[[ DATA IN THIS EXERCISE, beginning ]]

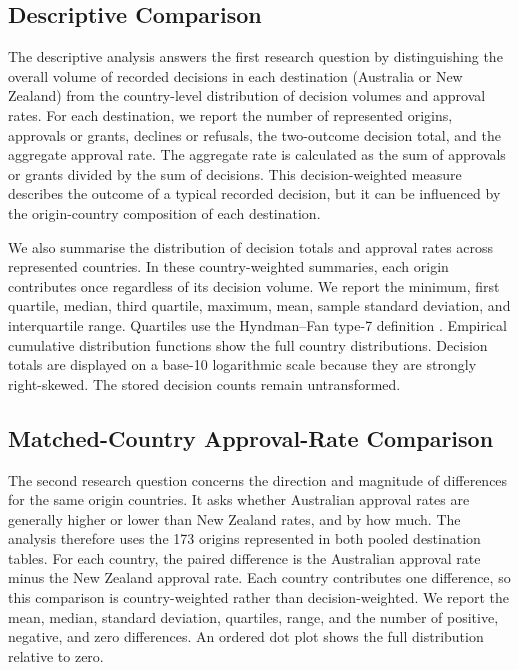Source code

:\documentclass[runningheads]{llncs}
\begin{document}
\subsection{Descriptive Comparison}

The descriptive analysis answers the first research question by distinguishing the overall volume of recorded decisions in each destination (Australia or New Zealand) from the country-level distribution of decision volumes and approval rates. For each destination, we report the number of represented origins, approvals or grants, declines or refusals, the two-outcome decision total, and the aggregate approval rate. The aggregate rate is calculated as the sum of approvals or grants divided by the sum of decisions. This decision-weighted measure describes the outcome of a typical recorded decision, but it can be influenced by the origin-country composition of each destination.

We also summarise the distribution of decision totals and approval rates across represented countries. In these country-weighted summaries, each origin contributes once regardless of its decision volume. We report the minimum, first quartile, median, third quartile, maximum, mean, sample standard deviation, and interquartile range. Quartiles use the Hyndman--Fan type-7 definition \cite{HyndmanFan1996}. Empirical cumulative distribution functions show the full country distributions. Decision totals are displayed on a base-10 logarithmic scale because they are strongly right-skewed. The stored decision counts remain untransformed.

\subsection{Matched-Country Approval-Rate Comparison}

The second research question concerns the direction and magnitude of differences for the same origin countries. It asks whether Australian approval rates are generally higher or lower than New Zealand rates, and by how much. The analysis therefore uses the 173 origins represented in both pooled destination tables. For each country, the paired difference is the Australian approval rate minus the New Zealand approval rate. Each country contributes one difference, so this comparison is country-weighted rather than decision-weighted. We report the mean, median, standard deviation, quartiles, range, and the number of positive, negative, and zero differences. An ordered dot plot shows the full distribution relative to zero.
\end{document}
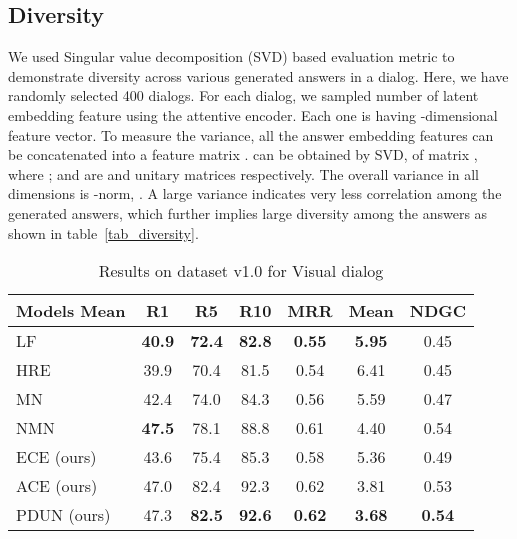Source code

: \documentclass[review]{elsarticle}
\begin{document}
\subsection{Diversity}
We used Singular value decomposition (SVD) based evaluation metric to  demonstrate diversity across various generated answers in a dialog. Here, we have randomly selected 400 dialogs. For each dialog, we sampled  number of  latent embedding feature using the attentive encoder. Each one is having -dimensional feature vector. To measure the variance, all the answer embedding features can be concatenated into a feature matrix .  can be obtained  by SVD,  of matrix , where ;  and  are  and  unitary matrices respectively. The overall variance in all dimensions is -norm, . 
A large variance indicates very less correlation among the generated answers, which further implies large diversity among the answers as shown in table~\ref{tab_diversity}.
\begin{table*}[htb]
\begin{center}
		\begin{tabular}{|l|cccccc | } \hline
			
			\textbf{Models}	\textbf{Mean}& \textbf{R1} & \textbf{R5} & \textbf{R10} & \textbf{MRR} & \textbf{Mean} & \textbf{NDGC} \\ \hline 	
			LF \cite{Das_CVPR2017}  &\textbf{40.9}& \textbf{72.4}&\textbf{82.8} &\textbf{0.55} &\textbf{5.95}&  0.45\\
			HRE \cite{Das_CVPR2017} &39.9&70.4 &81.5&0.54& 6.41&0.45\\
			MN \cite{Das_CVPR2017} &42.4& 74.0& 84.3 & 0.56&5.59&0.47\\
			NMN \cite{kottur2018visual} & \textbf{47.5}& 78.1 &88.8& 0.61 &4.40 &0.54\\\hline
			ECE  (ours)   &43.6   & 75.4   &85.3  &0.58 & 5.36&0.49\\
			ACE (ours)   &47.0   & 82.4 &92.3  &0.62 & 3.81&0.53\\  
			PDUN (ours) &47.3   & \textbf{82.5}  &\textbf{92.6}  &\textbf{0.62} & \textbf{3.68}&\textbf{0.54}\\\hline
		\end{tabular}
	\end{center}
	\vspace{-2em}
	\caption{\label{score_tab_1_1}Results on dataset v1.0 for Visual dialog }
\end{table*}
\end{document}
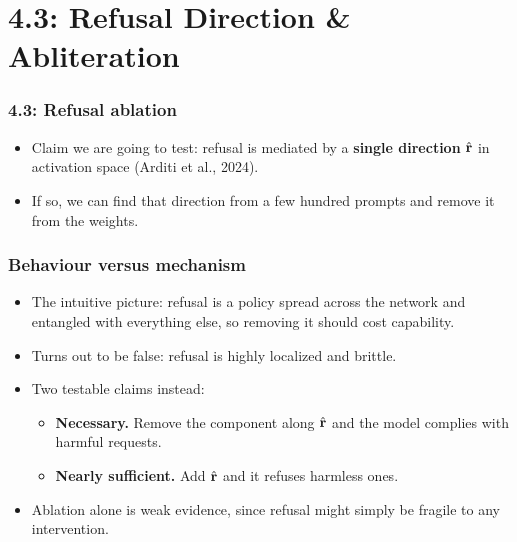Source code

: %

\section{4.3: Refusal Direction \& Abliteration}

\begin{frame}
\frametitle{4.3: Refusal ablation}
\begin{itemize}
    \item Claim we are going to test: refusal is mediated by a
    \textbf{single direction} $\rdir$ in activation space (Arditi et al., 2024).
    \item If so, we can find that direction from a few hundred prompts and
    remove it from the weights.
\end{itemize}
\end{frame}

\begin{frame}
\frametitle{Behaviour versus mechanism}
\begin{itemize}
    \item The intuitive picture: refusal is a policy spread across the network
    and entangled with everything else, so removing it should cost capability.
    \item Turns out to be false: refusal is highly localized and brittle.
    \item Two testable claims instead:
    \begin{itemize}
        \item \textbf{Necessary.} Remove the component along $\rdir$ and the
        model complies with harmful requests.
        \item \textbf{Nearly sufficient.} Add $\rdir$ and it refuses harmless
        ones.
    \end{itemize}
    \item Ablation alone is weak evidence, since
    refusal might simply be fragile to any intervention.
\end{itemize}
\end{frame}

[[ DATA IN THIS EXERCISE, end ]]

### WHAT THE EXERCISE ASKS
When the records above are checked line by line, how many lines contain the word "documentclass"? Please give only that number.

### RESULT FOR THIS TASK
2